Um projeto com esse do Salão, agora que nasceu de novo, mas sempre tem as coisas que precisam ser ajustadas, na próxima edição já pode ser melhorado tal ponto porque isso aqui não funcionou, elimina umas coisas, cria outras, e vai ajustando até chegar a um ponto que a máquina fique bem azeitadinha pra poder ir adiante. Mas o poder do Estado na cultura é fundamental desde que os gestores não se intrometam tanto no trabalho dos produtores. Porque esse negócio de você dizer como o produtor tem de fazer seu trabalho é de “lascar”. Ou você dá o dinheiro ou você não dá, cara. Porque nem sempre o Estado está qualificado ou tem pessoas corretas pra estarem dando essa opinião, no entanto, eles decidem o que será apoiado e o que não vai, e nem sempre aquelas pessoas que estão lá são imparciais, às vezes elas estão favorecendo alguém que é colega de alguém, que é filho de fulano, tá entendendo? Por vias tortas...


BA: Qual é a melhor maneira do Estado selecionar e decidir o que será apoiado?
KV: Eu ainda acho que os editais é a maneira mais democrática.
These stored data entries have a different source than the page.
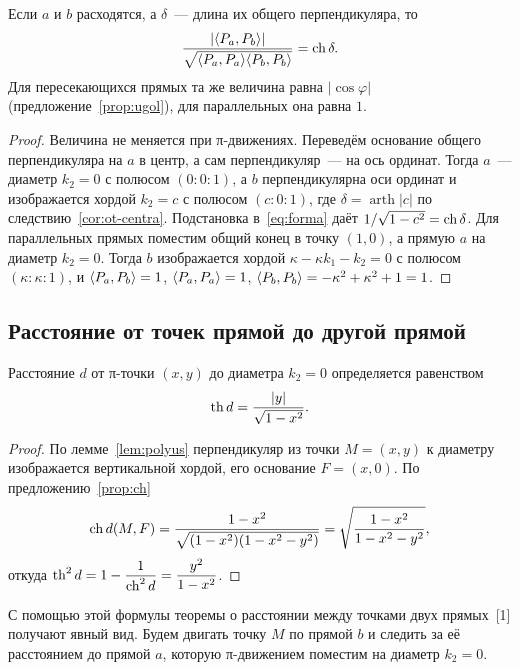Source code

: \begin{proposition}\label{prop:ch-rasstoyaniya}
Если $a$ и $b$ расходятся, а $\delta$~--- длина их общего перпендикуляра, то
\[
\frac{|\sk{P_a}{P_b}|}{\sqrt{\sk{P_a}{P_a}\sk{P_b}{P_b}}}=\ch\delta.
\]
Для пересекающихся прямых та же величина равна $|\cos\varphi|$ (предложение~\ref{prop:ugol}), для параллельных она равна $1$.
\end{proposition}
\begin{proof}
Величина не меняется при π-движениях. Переведём основание общего перпендикуляра на $a$ в центр, а сам перпендикуляр~--- на ось ординат. Тогда $a$~--- диаметр $k_2=0$ с полюсом $(0:0:1)$, а $b$ перпендикулярна оси ординат и изображается хордой $k_2=c$ с полюсом $(c:0:1)$, где $\delta=\operatorname{arth}|c|$ по следствию~\ref{cor:ot-centra}. Подстановка в~\eqref{eq:forma} даёт $1/\sqrt{1-c^2}=\ch\delta$. Для параллельных прямых поместим общий конец в точку $(1,0)$, а прямую $a$ на диаметр $k_2=0$. Тогда $b$ изображается хордой $\kappa-\kappa k_1-k_2=0$ с полюсом $(\kappa:\kappa:1)$, и $\sk{P_a}{P_b}=1$, $\sk{P_a}{P_a}=1$, $\sk{P_b}{P_b}=-\kappa^2+\kappa^2+1=1$.
\end{proof}

\subsection{Расстояние от точек прямой до другой прямой}

\begin{proposition}\label{prop:do-diametra}
Расстояние $d$ от π-точки $(x,y)$ до диаметра $k_2=0$ определяется равенством
\begin{equation}\label{eq:do-diametra}
\thh d=\frac{|y|}{\sqrt{1-x^2}}.
\end{equation}
\end{proposition}
\begin{proof}
По лемме~\ref{lem:polyus} перпендикуляр из точки $M=(x,y)$ к диаметру изображается вертикальной хордой, его основание $F=(x,0)$. По предложению~\ref{prop:ch}
\[
\ch d(M,F)=\frac{1-x^2}{\sqrt{(1-x^2)(1-x^2-y^2)}}=\sqrt{\frac{1-x^2}{1-x^2-y^2}},
\]
откуда $\thh^2d=1-\dfrac{1}{\ch^2d}=\dfrac{y^2}{1-x^2}$.
\end{proof}

С помощью этой формулы теоремы о расстоянии между точками двух прямых~[1] получают явный вид. Будем двигать точку $M$ по прямой $b$ и следить за её расстоянием до прямой $a$, которую π-движением поместим на диаметр $k_2=0$.

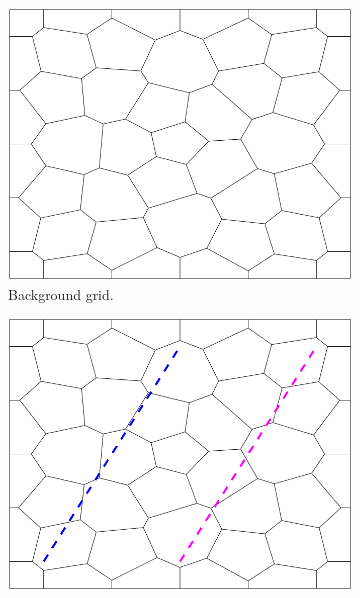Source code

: \begin{figure}[htp]
    \centering
    \begin{subfigure}[b]{0.32\textwidth}
        \centering
        \includegraphics[width=\textwidth]{report/Images/Combining software/Constraints in MATLAB/constraints_MATLAB_1.png}
        \caption{Background grid.}
        \label{fig:MATLAB-constraints-1}
    \end{subfigure}
    \begin{subfigure}[b]{0.32\textwidth}
        \centering
        \includegraphics[width=\textwidth]{report/Images/Combining software/Constraints in MATLAB/constraints_MATLAB_2.png}

\end{subfigure}
\end{figure}
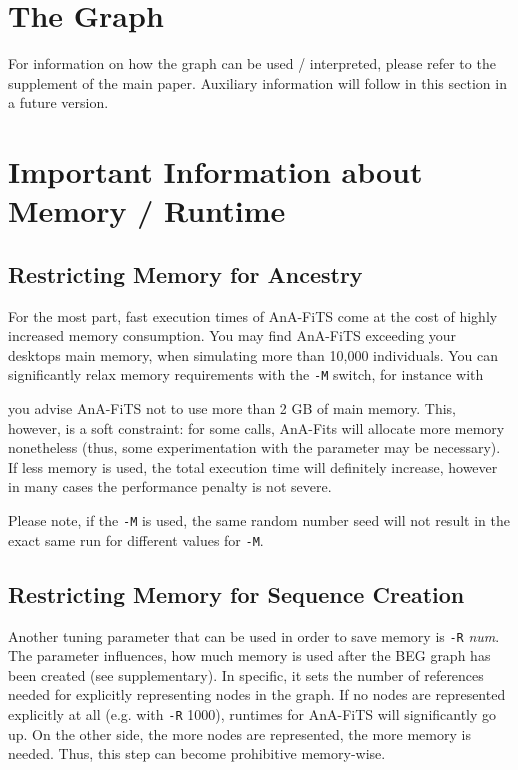 \documentclass{scrartcl}
\newcommand{\console}[1]{\newline {\footnotesize \texttt{\$ #1}} \newline}
\newcommand{\prog}[1]{\texttt{#1}}
\begin{document}
\section{The Graph}
\label{sec:graph}

For information on how the graph can be used / interpreted, please
refer to the supplement of the main paper. Auxiliary information will
follow in this section in a future version.


\section{Important Information about Memory  / Runtime }
\label{sec:some-notes-runtime}

\subsection{Restricting Memory for Ancestry  }
\label{sec:restr-memory-ancestr}
For the most part, fast execution times of AnA-FiTS come at the cost
of highly increased memory consumption. You may find AnA-FiTS
exceeding your desktops main memory, when simulating more than 10,000
individuals. You can significantly relax memory requirements with the
\prog{-M} switch, for instance with \console{
  ./AnA-FiTS-v0.9-1-gfc23a8c -n myRun -s 3 -M 2G }

you advise AnA-FiTS not to use more than 2 GB of main memory. This,
however, is a soft constraint: for some calls, AnA-Fits will allocate
more memory nonetheless (thus, some experimentation with the parameter
may be necessary). If less memory is used, the total execution time
will definitely increase, however in many cases the performance
penalty is not severe.

Please note, if the \prog{-M} is used, the same random number seed
will not result in the exact same run for different values for
\prog{-M}. 

\subsection{Restricting Memory for Sequence Creation}
\label{sec:restr-memory-sequ}

Another tuning parameter that can be used in order to save memory is
\prog{-R} \textit{num}. The parameter influences, how much memory is
used after the BEG graph has been created (see supplementary). In
specific, it sets the number of references needed for explicitly
representing nodes in the graph. If no nodes are represented
explicitly at all (e.g. with \prog{-R} 1000), runtimes for AnA-FiTS will
significantly go up. On the other side, the more nodes are
represented, the more memory is needed. Thus, this step can become
prohibitive memory-wise. 
\end{document}
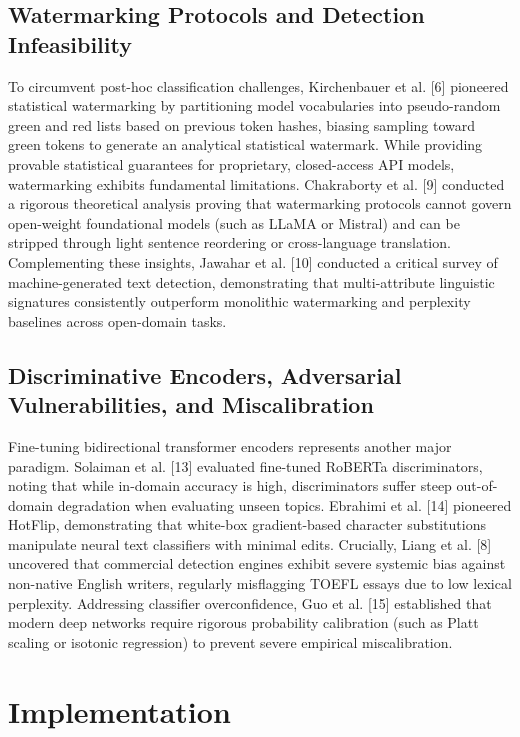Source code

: \documentclass[conference]{IEEEtran}
\begin{document}
\subsection{Watermarking Protocols and Detection Infeasibility}
To circumvent post-hoc classification challenges, Kirchenbauer et al. [6] pioneered statistical watermarking by partitioning model vocabularies into pseudo-random green and red lists based on previous token hashes, biasing sampling toward green tokens to generate an analytical statistical watermark. While providing provable statistical guarantees for proprietary, closed-access API models, watermarking exhibits fundamental limitations. Chakraborty et al. [9] conducted a rigorous theoretical analysis proving that watermarking protocols cannot govern open-weight foundational models (such as LLaMA or Mistral) and can be stripped through light sentence reordering or cross-language translation. Complementing these insights, Jawahar et al. [10] conducted a critical survey of machine-generated text detection, demonstrating that multi-attribute linguistic signatures consistently outperform monolithic watermarking and perplexity baselines across open-domain tasks.

\subsection{Discriminative Encoders, Adversarial Vulnerabilities, and Miscalibration}
Fine-tuning bidirectional transformer encoders represents another major paradigm. Solaiman et al. [13] evaluated fine-tuned RoBERTa discriminators, noting that while in-domain accuracy is high, discriminators suffer steep out-of-domain degradation when evaluating unseen topics. Ebrahimi et al. [14] pioneered HotFlip, demonstrating that white-box gradient-based character substitutions manipulate neural text classifiers with minimal edits. Crucially, Liang et al. [8] uncovered that commercial detection engines exhibit severe systemic bias against non-native English writers, regularly misflagging TOEFL essays due to low lexical perplexity. Addressing classifier overconfidence, Guo et al. [15] established that modern deep networks require rigorous probability calibration (such as Platt scaling or isotonic regression) to prevent severe empirical miscalibration.

\section{Implementation}
\end{document}
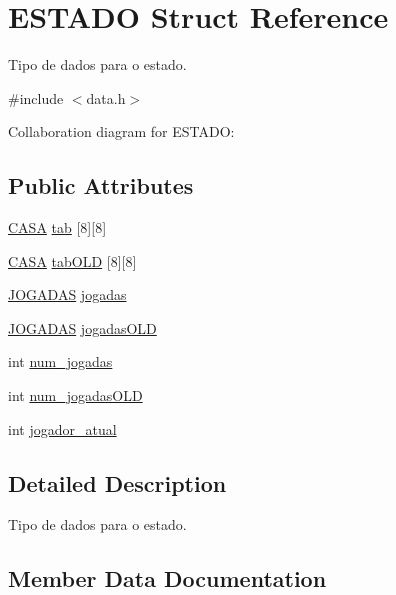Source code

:\hypertarget{structESTADO}{}\section{E\+S\+T\+A\+DO Struct Reference}
\label{structESTADO}


Tipo de dados para o estado.  




{\ttfamily \#include $<$data.\+h$>$}



Collaboration diagram for E\+S\+T\+A\+DO\+:
\subsection*{Public Attributes}
\begin{DoxyCompactItemize}
\item 
\hyperlink{data_8h_aba91601f16d4c485b2d9b8c429f27039}{C\+A\+SA} \hyperlink{structESTADO_ab56f0f1be16954d3768b4174d14c087d}{tab} \mbox{[}8\mbox{]}\mbox{[}8\mbox{]}
\item 
\hyperlink{data_8h_aba91601f16d4c485b2d9b8c429f27039}{C\+A\+SA} \hyperlink{structESTADO_a66bbe063098bbfc016ee8a21672e2bbd}{tab\+O\+LD} \mbox{[}8\mbox{]}\mbox{[}8\mbox{]}
\item 
\hyperlink{data_8h_a94c221d29a1760f008b7834093259b7d}{J\+O\+G\+A\+D\+AS} \hyperlink{structESTADO_afae43b87a488fad0f2b56a18bad31d18}{jogadas}
\item 
\hyperlink{data_8h_a94c221d29a1760f008b7834093259b7d}{J\+O\+G\+A\+D\+AS} \hyperlink{structESTADO_a5cbf631c8c361c07715518ef00fae06f}{jogadas\+O\+LD}
\item 
int \hyperlink{structESTADO_a261495728744647e618b4e623f5a4b7a}{num\+\_\+jogadas}
\item 
int \hyperlink{structESTADO_adf9d8248ddf11664485b2754b8b5ffd2}{num\+\_\+jogadas\+O\+LD}
\item 
int \hyperlink{structESTADO_a5dd28e2e68b7aef2b6b7ea88e02eff58}{jogador\+\_\+atual}
\end{DoxyCompactItemize}


\subsection{Detailed Description}
Tipo de dados para o estado. 

\subsection{Member Data Documentation}
\mbox{\label{structESTADO_afae43b87a488fad0f2b56a18bad31d18}} 
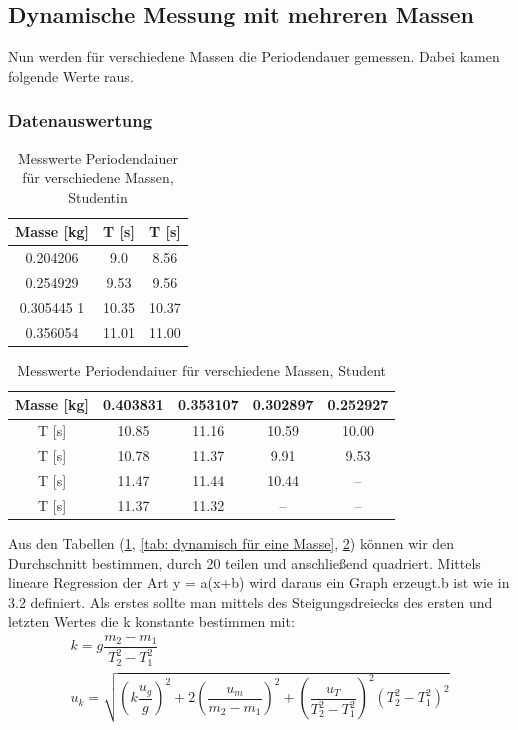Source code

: \documentclass[bibliography=totocnumbered]{scrartcl}
\begin{document}
	\subsection{Dynamische Messung mit mehreren Massen}
	Nun werden für verschiedene Massen die Periodendauer gemessen. Dabei kamen folgende Werte
	raus.
	\subsubsection{Datenauswertung}
	\begin{table}[ht!]
		\centering
		\caption{Messwerte Periodendaiuer für verschiedene Massen, Studentin}
		\begin{tabular}{|c|c|c|}
			\hline
			Masse [kg] & T [s] & T [s]\\
			\hline
			0.204206 & 9.0 & 8.56 \\
			\hline
			0.254929 & 9.53 & 9.56 \\
			\hline
			0.305445 1 & 10.35 & 10.37 \\
			\hline
			0.356054 & 11.01 &  11.00\\
			\hline
		\end{tabular}
		\label{tab: Sara dyn. Messung, meherer Massen}
	\end{table}
	
	\begin{table}[ht!]
		\centering
		\caption{Messwerte Periodendaiuer für verschiedene Massen, Student}
		\begin{tabular}{|c|c|c|c|c|}
			\hline
			Masse [kg] & 0.403831 & 0.353107 & 0.302897 & 0.252927 \\
			\hline
			T [s] & 10.85 &11.16   & 10.59 & 10.00 \\
			\hline
			T [s]& 10.78 & 11.37 & 9.91 &  9.53\\
			\hline
			T [s]& 11.47 & 11.44  &10.44  & -- \\
			\hline
			T [s]&11.37  & 11.32  & -- & -- \\
			\hline
		\end{tabular}
		\label{tab: Ben dyn. Messung, meherer Massen}
	\end{table}
	
	Aus den Tabellen (\ref{tab: Sara dyn. Messung, meherer Massen}, \ref{tab: dynamisch für eine Masse}, \ref{tab: Ben dyn. Messung, meherer Massen}) können wir den Durchschnitt bestimmen, durch 20 teilen und anschließend quadriert.
	Mittels lineare Regression der Art y = a(x+b) wird daraus ein Graph erzeugt.b ist wie in 3.2
	definiert.
	Als erstes sollte man mittels des Steigungsdreiecks des ersten und letzten Wertes die k konstante
	bestimmen mit:
	\begin{align}
		k=g\dfrac{m_{2}-m_{1}}{T_{2}^{2}-T_{1}^{2}}\\
		u_{k}=\sqrt{\left(k\dfrac{u_{g}}{g}\right)^{2}+2\left(\dfrac{u_{m}}{m_{2}-m_{1}}\right)^{2}+\left(\dfrac{u_{T}}{T_{2}^{2}-T_{1}^{2}}\right)^{2}(T_{2}^{2}-T_{1}^{2})^{2}}
	\end{align}
	
\end{document}
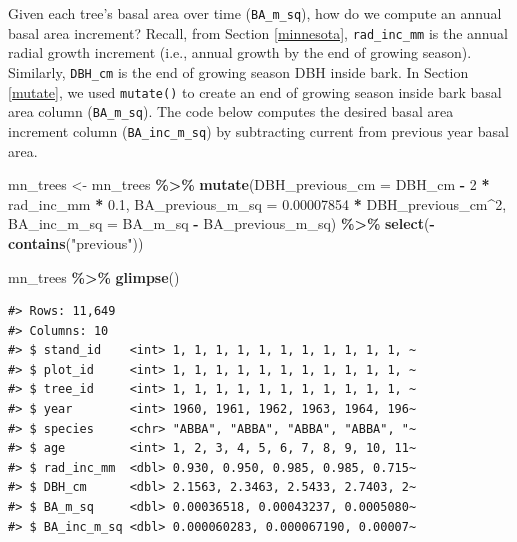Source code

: \documentclass[
  11pt,
]{krantz}
\newenvironment{Shaded}{\begin{snugshade}}{\end{snugshade}}
\newcommand{\DataTypeTok}[1]{\textcolor[rgb]{0.13,0.29,0.53}{#1}}
\newcommand{\DecValTok}[1]{\textcolor[rgb]{0.00,0.00,0.81}{#1}}
\newcommand{\FloatTok}[1]{\textcolor[rgb]{0.00,0.00,0.81}{#1}}
\newcommand{\KeywordTok}[1]{\textcolor[rgb]{0.13,0.29,0.53}{\textbf{#1}}}
\newcommand{\NormalTok}[1]{#1}
\newcommand{\OperatorTok}[1]{\textcolor[rgb]{0.81,0.36,0.00}{\textbf{#1}}}
\newcommand{\StringTok}[1]{\textcolor[rgb]{0.31,0.60,0.02}{#1}}
\theoremstyle{definition}
\theoremstyle{definition}
\theoremstyle{definition}
\theoremstyle{definition}
\theoremstyle{remark}
\begin{document}
Given each tree's basal area over time (\texttt{BA\_m\_sq}), how do we compute an annual basal area increment? Recall, from Section \ref{minnesota}, \texttt{rad\_inc\_mm} is the annual radial growth increment (i.e., annual growth by the end of growing season). Similarly, \texttt{DBH\_cm} is the end of growing season DBH inside bark. In Section \ref{mutate}, we used \texttt{mutate()} to create an end of growing season inside bark basal area column (\texttt{BA\_m\_sq}). The code below computes the desired basal area increment column (\texttt{BA\_inc\_m\_sq}) by subtracting current from previous year basal area.

\begin{Shaded}
\begin{Highlighting}[]
\NormalTok{mn\_trees \textless{}{-}}\StringTok{ }\NormalTok{mn\_trees }\OperatorTok{\%\textgreater{}\%}\StringTok{ }
\StringTok{  }\KeywordTok{mutate}\NormalTok{(}\DataTypeTok{DBH\_previous\_cm =}\NormalTok{ DBH\_cm }\OperatorTok{{-}}\StringTok{ }\DecValTok{2} \OperatorTok{*}\StringTok{ }\NormalTok{rad\_inc\_mm }\OperatorTok{*}\StringTok{ }\FloatTok{0.1}\NormalTok{,}
         \DataTypeTok{BA\_previous\_m\_sq =} \FloatTok{0.00007854} \OperatorTok{*}\StringTok{ }\NormalTok{DBH\_previous\_cm}\OperatorTok{\^{}}\DecValTok{2}\NormalTok{,}
         \DataTypeTok{BA\_inc\_m\_sq =}\NormalTok{ BA\_m\_sq }\OperatorTok{{-}}\StringTok{ }\NormalTok{BA\_previous\_m\_sq) }\OperatorTok{\%\textgreater{}\%}
\StringTok{  }\KeywordTok{select}\NormalTok{(}\OperatorTok{{-}}\KeywordTok{contains}\NormalTok{(}\StringTok{"previous"}\NormalTok{))}

\NormalTok{mn\_trees }\OperatorTok{\%\textgreater{}\%}\StringTok{ }\KeywordTok{glimpse}\NormalTok{()}
\end{Highlighting}
\end{Shaded}

\begin{verbatim}
#> Rows: 11,649
#> Columns: 10
#> $ stand_id    <int> 1, 1, 1, 1, 1, 1, 1, 1, 1, 1, 1, ~
#> $ plot_id     <int> 1, 1, 1, 1, 1, 1, 1, 1, 1, 1, 1, ~
#> $ tree_id     <int> 1, 1, 1, 1, 1, 1, 1, 1, 1, 1, 1, ~
#> $ year        <int> 1960, 1961, 1962, 1963, 1964, 196~
#> $ species     <chr> "ABBA", "ABBA", "ABBA", "ABBA", "~
#> $ age         <int> 1, 2, 3, 4, 5, 6, 7, 8, 9, 10, 11~
#> $ rad_inc_mm  <dbl> 0.930, 0.950, 0.985, 0.985, 0.715~
#> $ DBH_cm      <dbl> 2.1563, 2.3463, 2.5433, 2.7403, 2~
#> $ BA_m_sq     <dbl> 0.00036518, 0.00043237, 0.0005080~
#> $ BA_inc_m_sq <dbl> 0.000060283, 0.000067190, 0.00007~
\end{verbatim}
\end{document}
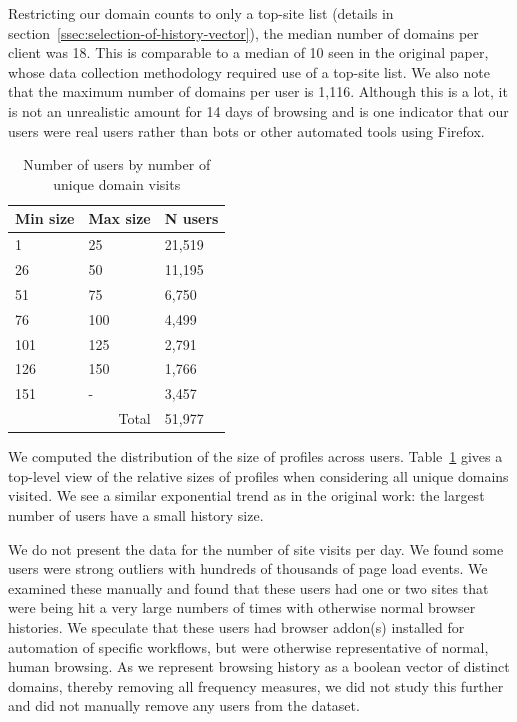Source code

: \documentclass[letterpaper,twocolumn,10pt]{article}
\begin{document}
Restricting our domain counts to only a top-site list (details in section~\ref{ssec:selection-of-history-vector}), the median number of domains per client was 18. This is comparable to a median of 10 seen in the original paper, whose data collection methodology required use of a top-site list.
We also note that the maximum number of domains per user is 1,116. 
Although this is a lot, it is not an unrealistic amount for 14 days of browsing and is one indicator that our users were real users rather than bots or other automated tools using Firefox.

\begin{table}[hbtp]
\centering
 \begin{tabular}{@{}lll@{}}
\toprule
Min size & Max size                  & N users \\ \midrule
1        & 25                        & 21,519  \\
26       & 50                        & 11,195  \\
51       & 75                        & 6,750   \\
76       & 100                       & 4,499   \\
101      & 125                       & 2,791   \\
126      & 150                       & 1,766   \\
151      & -                    & 3,457   \\ \midrule
         & \multicolumn{1}{r}{Total} & 51,977 
\end{tabular}
\caption{Number of users by number of unique domain visits}
\label{table:profile-size-n}
\end{table}

We computed the distribution of the size of profiles across users. Table~\ref{table:profile-size-n} gives a top-level view of the relative sizes of profiles when considering all unique domains visited. 
We see a similar exponential trend as in the original work: the largest number of users have a small history size. 

We do not present the data for the number of site visits per day. 
We found some users were strong outliers with hundreds of thousands of page load events. 
We examined these manually and found that these users had one or two sites that were being hit a very large numbers of times with otherwise normal browser histories. 
We speculate that these users had browser addon(s) installed for automation of specific workflows, but were otherwise representative of normal, human browsing. 
As we represent browsing history as a boolean vector of distinct domains, thereby removing all frequency measures, we did not study this further and did not manually remove any users from the dataset.
\end{document}
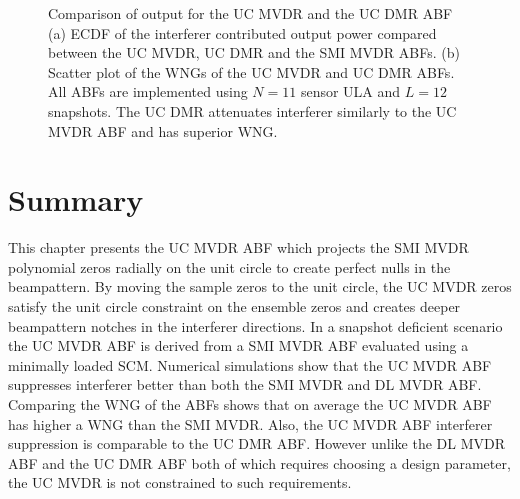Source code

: \begin{figure}[!hp]
  \centering
  \centering

  \caption[Comparison of output for the UC MVDR and the UC DMR ABF.]{Comparison of output for the UC MVDR and the UC DMR ABF (a)
    ECDF of the interferer contributed output power compared between
    the UC MVDR, UC DMR and the SMI MVDR ABFs. (b) Scatter plot of the
    WNGs of the UC MVDR and UC DMR ABFs. All ABFs are implemented
    using $N = 11$ sensor ULA and $L = 12$ snapshots. The UC DMR attenuates interferer similarly to the UC MVDR ABF and has superior WNG.}
  \label{fig:uc-mvdr-dmr-pout}
\end{figure}

\section{Summary}
\label{sec:ch3-summary}
This chapter presents the UC MVDR ABF which projects the SMI MVDR
polynomial zeros radially on the unit circle to create perfect nulls
in the beampattern. By moving the sample zeros to the
unit circle, the UC MVDR zeros satisfy the unit circle constraint on
the ensemble zeros and creates deeper beampattern notches in the
interferer directions. In a snapshot deficient scenario the UC MVDR
ABF is derived from a SMI MVDR ABF evaluated using a minimally loaded
SCM. Numerical simulations show that the UC MVDR ABF suppresses
interferer better than both the SMI MVDR and DL MVDR ABF. Comparing
the WNG of the ABFs shows that on average the UC MVDR ABF has
higher a WNG than the SMI MVDR. Also, the UC MVDR ABF interferer
suppression is comparable to the UC DMR ABF. However unlike the DL MVDR ABF and the UC DMR ABF both of which requires choosing a design parameter,
the UC MVDR is not constrained to such requirements.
Porque eu lembro que antes dos editais, os pequenos produtores culturais sequer tinham acesso ao Secretário de Cultura Marcavam uma reunião e jamais eram atendidos e quando levavam uma pautazinha mínima de reivindicações, eles diziam logo que não tinham dinheiro, enquanto pra outras coisas sempre havia dinheiro. Isso acontece muito nas pequenas cidades, por exemplo: o cara traz uma banda pra cá e paga 150mil reais. O cara esquece que com 150 mil reais o cara fomenta durante o ano inteiro grupos de teatro, dança, pintura... Tá entendendo? Ele faria uma verdadeira revolução dentro do município dele com essa mixaria, que ele gasta em poucas horas de um show, muitas vezes com um grupo que se apresenta e se você perguntar 15 minutos pra um elemento daqueles qual o nome da cidade que ele se apresentou ele não se lembra mais.  Ele vai embora e não deixa nada para aquele município.
                Há o interesse muito grande dos gestores por coisas caras. Por que que não falta dinheiro para o cinema, uma arte tão cara? Porque num filme de R$3milhões o cara pode desviar R$500mil. Agora no projeto de um livro, que interesse é que tem um gestor corrupto na impressão de um livro que custa R$15mil? O máximo que ele vai conseguir tirar dali é 3 contos! Então ele quer é projetos grandes, mirabolantes, que envolva grandes montantes que ele possa tirar o dele ali sem ser percebido.

                E a lei do Mecenato no Ceará? Rapaz é uma lei que precisa passar urgente por umas mudanças. Porque você é aprovado na lei e recebe uma carta de captação de R$100mil e eles lhe dão 90 dias pra captar. Esse tempo, às vezes, só a empresa que você pretende que lhe apoie leva para analisar seu projeto. Aí acaba seu prazo e o Estado publica no diário oficial que o Estado deu R$100mil pra instituição tal fazer tal coisa. Não deu porra nenhuma! Porque se o Estado quisesse ajudar de verdade ele arrecadava esse dinheiro das empresas e já destinava logo à cultura, sem precisar que o produtor cultural vá com o pires na mão de empresa em empresa passar por essa humilhação e, muitas vezes não dá certo. Se o Estado tem o dispositivo pra fazer isso, automaticamente. Essa burocracia é tão grande e é criada para que seu projeto não dê certo. 90% das iniciativas naufragam, que é pra esse dinheiro ir para o Estado e não para a cultura. Eles ficam posando: “Olha! Destinamos R$5milhões para a cultura”, sendo que o que é captado ali não dá nem R$1milhão. Nós mesmos não conseguimos captar um projeto de R$100mil, perdemos a carta de captação.